*ASSIGNMENT*
After counting the lines below that hold the word "月光的合金", reply with the count and nothing else.

Document images with source code:
+===+

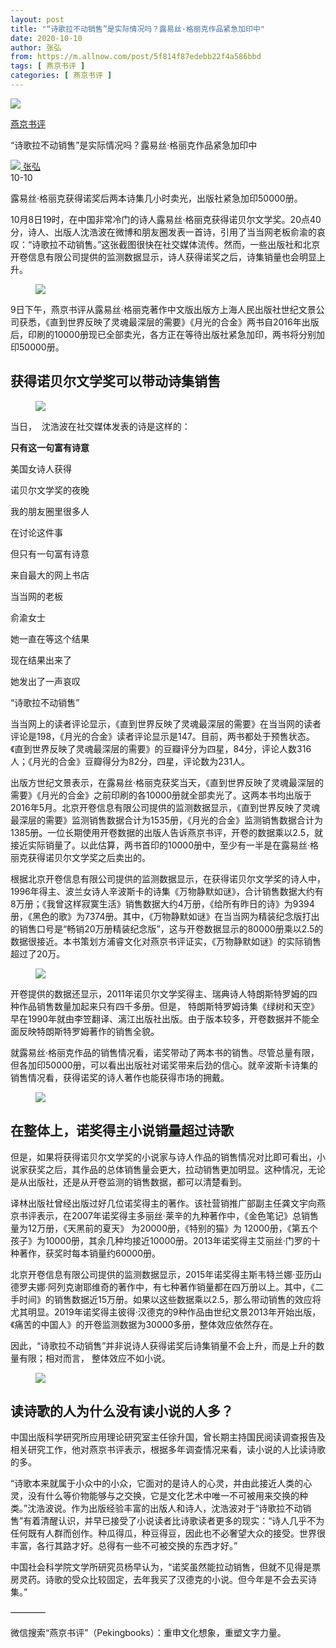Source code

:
 ```yaml
---
layout: post
title: "“诗歌拉不动销售”是实际情况吗？露易丝·格丽克作品紧急加印中"
date: 2020-10-10
author: 张弘
from: https://m.allnow.com/post/5f814f87edebb22f4a586bbd
tags: [ 燕京书评 ]
categories: [ 燕京书评 ]
---
```


<div class="main" data-v-7f77c10f="" data-v-c130297e="">
 <div class="head-img-wrap" data-v-7f77c10f="">
  <img class="head-img" data-v-7f77c10f="" src="//img.allhistory.com/now/2020-10-10/5f815ea1a4188f000153568d.png?imageView2/2/w/750"/>
  <!-- -->
 </div>
 <div class="column-wrap" data-v-7f77c10f="">
  <p class="column" data-v-7f77c10f="">
   <a class="column-link" data-v-7f77c10f="" href="/column/199">
    燕京书评
   </a>
   <!-- -->
  </p>
  <p class="title" data-v-7f77c10f="">
   “诗歌拉不动销售”是实际情况吗？露易丝·格丽克作品紧急加印中
  </p>
 </div>
 <div class="author-wrap" data-v-7f77c10f="">
  <div class="left" data-v-7f77c10f="">
   <a class="single-avatar" data-v-7f77c10f="" href="/user/1709911">
    <img data-v-7f77c10f="" src="//img.allhistory.com/now/2020-09-28/5f71bdf1d7f8a70001eefb55.png?imageView2/2/w/64"/>
   </a>
   <a class="single-name" data-v-7f77c10f="" href="/user/1709911">
    张弘
   </a>
   <div class="icon" data-v-7f77c10f="">
   </div>
  </div>
  <div class="time" data-v-7f77c10f="">
   10-10
  </div>
 </div>
 <div class="abstract-wrap" data-v-7f77c10f="">
  <p class="abstract" data-v-7f77c10f="">
   露易丝·格丽克获得诺奖后两本诗集几小时卖光，出版社紧急加印50000册。
  </p>
 </div>
 <div data-v-7f77c10f="" id="article-content">
  <p>
   10月8日19时，在中国非常冷门的诗人露易丝·格丽克获得诺贝尔文学奖。20点40分，诗人、出版人沈浩波在微博和朋友圈发表一首诗，引用了当当网老板俞渝的哀叹：“诗歌拉不动销售。”这张截图很快在社交媒体流传。然而，一些出版社和北京开卷信息有限公司提供的监测数据显示，诗人获得诺奖之后，诗集销量也会明显上升。
  </p>
  <figure class="image-box dls-image-block dls-media-image">
   <img src="//img.allhistory.com/now/2020-10-10/5f815d57a4188f0001535686.png?imageView2/2/w/800">
    <figcaption class="dls-image-capture dls-capture">
     <p>
     </p>
    </figcaption>
   </img>
  </figure>
  <p>
   9日下午，燕京书评从露易丝·格丽克著作中文版出版方上海人民出版社世纪文景公司获悉，《直到世界反映了灵魂最深层的需要》《月光的合金》两书自2016年出版后，印刷的10000册现已全部卖光，各方正在等待出版社紧急加印，两书将分别加印50000册。
  </p>
  <p>
  </p>
  <h2>
   获得诺贝尔文学奖可以带动诗集销售
   <br/>
  </h2>
  <figure class="image-box dls-image-block dls-media-image">
   <img src="//img.allhistory.com/now/2020-10-10/5f815d9ed7f8a70001ef0292.png?imageView2/2/w/800">
    <figcaption class="dls-image-capture dls-capture">
     <p>
     </p>
    </figcaption>
   </img>
  </figure>
  <p>
   当日，  沈浩波在社交媒体发表的诗是这样的：
  </p>
  <p>
  </p>
  <p>
   <strong>
    只有这一句富有诗意
   </strong>
  </p>
  <p>
   美国女诗人获得
  </p>
  <p>
   诺贝尔文学奖的夜晚
  </p>
  <p>
   我的朋友圈里很多人
  </p>
  <p>
   在讨论这件事
  </p>
  <p>
   但只有一句富有诗意
  </p>
  <p>
   来自最大的网上书店
  </p>
  <p>
   当当网的老板
  </p>
  <p>
   俞渝女士
  </p>
  <p>
   她一直在等这个结果
  </p>
  <p>
   现在结果出来了
  </p>
  <p>
   她发出了一声哀叹
  </p>
  <p>
   “诗歌拉不动销售”
  </p>
  <p>
  </p>
  <p>
   当当网上的读者评论显示，《直到世界反映了灵魂最深层的需要》在当当网的读者评论是198，《月光的合金》读者评论显示是147。目前，两书都处于预售状态。《直到世界反映了灵魂最深层的需要》的豆瓣评分为四星，84分，评论人数316人；《月光的合金》豆瓣得分为82分，四星，评论数为231人。
  </p>
  <p>
   出版方世纪文景表示，在露易丝·格丽克获奖当天，《直到世界反映了灵魂最深层的需要》《月光的合金》之前印刷的各10000册就全部卖光了。这两本书均出版于2016年5月。北京开卷信息有限公司提供的监测数据显示，《直到世界反映了灵魂最深层的需要》监测销售数据合计为1535册，《月光的合金》监测销售数据合计为1385册。一位长期使用开卷数据的出版人告诉燕京书评，开卷的数据乘以2.5，就接近实际销量了。以此估算，两书首印的10000册中，至少有一半是在露易丝·格丽克获得诺贝尔文学奖之后卖出的。
  </p>
  <p>
   根据北京开卷信息有限公司提供的监测数据显示，在获得诺贝尔文学奖的诗人中，1996年得主、波兰女诗人辛波斯卡的诗集《万物静默如谜》，合计销售数据大约有8万册；《我曾这样寂寞生活》销售数据大约4万册，《给所有昨日的诗》为9394册，《黑色的歌》为7374册。其中，《万物静默如谜》在当当网为精装纪念版打出的销售口号是“畅销20万册精装纪念版”，这与开卷数据显示的80000册乘以2.5的数据很接近。本书策划方浦睿文化对燕京书评证实，《万物静默如谜》的实际销售超过了20万。
  </p>
  <figure class="image-box dls-image-block dls-media-image">
   <img src="//img.allhistory.com/now/2020-10-10/5f815dcca4188f0001535689.png?imageView2/2/w/800"/>
   <figcaption class="dls-image-capture dls-capture">
    <p>
    </p>
   </figcaption>
  </figure>
  <p>
   开卷提供的数据还显示，2011年诺贝尔文学奖得主、瑞典诗人特朗斯特罗姆的四种作品销售数量加起来只有四千多册。但是， 特朗斯特罗姆诗集《绿树和天空》早在1990年就由李笠翻译、漓江出版社出版。由于版本较多，开卷数据并不能全面反映特朗斯特罗姆著作的销售全貌。
  </p>
  <p>
   就露易丝·格丽克作品的销售情况看，诺奖带动了两本书的销售。尽管总量有限，但各加印50000册，可以看出出版社对诺奖带来后劲的信心。就辛波斯卡诗集的销售情况看，获得诺奖的诗人著作也能获得市场的拥戴。
  </p>
  <p>
  </p>
  <figure class="image-box dls-image-block dls-media-image">
   <img src="//img.allhistory.com/now/2020-10-10/5f815e31d7f8a70001ef0294.png?imageView2/2/w/800"/>
   <figcaption class="dls-image-capture dls-capture">
    <p>
    </p>
   </figcaption>
  </figure>
  <h2>
   在整体上，诺奖得主小说销量超过诗歌
  </h2>
  <p>
   但是，如果将获得诺贝尔文学奖的小说家与诗人作品的销售情况对比即可看出，小说家获奖之后，其作品的总体销售量会更大，拉动销售更加明显。这种情况，无论是从出版社，还是从开卷监测的销售数据，都可以清楚看到。
  </p>
  <p>
   译林出版社曾经出版过好几位诺奖得主的著作。该社营销推广部副主任龚文宇向燕京书评表示，在2007年诺奖得主多丽丝·莱辛的九种著作中，《金色笔记》总销售量为12万册，《天黑前的夏天》 为20000册，《特别的猫》为 12000册，《第五个孩子》为10000册，其余几种均接近10000册。2013年诺奖得主艾丽丝·门罗的十种著作，获奖时每本销量约60000册。
  </p>
  <p>
   北京开卷信息有限公司提供的监测数据显示，2015年诺奖得主斯韦特兰娜·亚历山德罗夫娜·阿列克谢耶维奇的著作中，有七种著作销量都在四万册以上。其中，《二手时间》的销售数据近15万册。如果以这些数据乘以2.5，那么带动销售的效应将尤其明显。2019年诺奖得主彼得·汉德克的9种作品由世纪文景2013年开始出版，《痛苦的中国人》的开卷监测数据为30000多册，整体效应依然存在。
  </p>
  <p>
   因此，“诗歌拉不动销售”并非说诗人获得诺奖后诗集销量不会上升，而是上升的数量有限；相对而言， 整体效应不如小说。
  </p>
  <p>
  </p>
  <p>
  </p>
  <p>
  </p>
  <figure class="image-box dls-image-block dls-media-image">
   <img src="//img.allhistory.com/now/2020-10-10/5f815e5dd7f8a70001ef0295.png?imageView2/2/w/800"/>
   <figcaption class="dls-image-capture dls-capture">
    <p>
    </p>
   </figcaption>
  </figure>
  <h2>
   读诗歌的人为什么没有读小说的人多？
  </h2>
  <p>
  </p>
  <p>
   中国出版科学研究所应用理论研究室主任徐升国，曾长期主持国民阅读调查报告及相关研究工作，他对燕京书评表示，根据多年调查情况来看，读小说的人比读诗歌的多。
  </p>
  <p>
  </p>
  <p>
   “诗歌本来就属于小众中的小众，它面对的是诗人的心灵，并由此接近人类的心灵，没有什么等价物能够与之交换，它是文化艺术中唯一不可被用来交换的种类。”沈浩波说。作为出版经验丰富的出版人和诗人，沈浩波对于“诗歌拉不动销售”有着清醒认识，并早已接受了小说读者比诗歌读者更多的现实：“诗人几乎不为任何既有人群而创作。种瓜得瓜，种豆得豆，因此也不必奢望大众的接受。世界很丰富，各行其路才好。总得有一些不可被交换的东西才好。”
  </p>
  <p>
   中国社会科学院文学所研究员杨早认为，“诺奖虽然能拉动销售，但就不见得是票房灵药。诗歌的受众比较固定，去年我买了汉德克的小说。但今年是不会去买诗集。”
  </p>
  <p>
  </p>
  <p>
  </p>
  <p>
   ————
  </p>
  <p>
   微信搜索“燕京书评”（Pekingbooks）：重申文化想象，重塑文字力量。
  </p>
 </div>
</div>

+===+

*WRITTEN REPLY*
3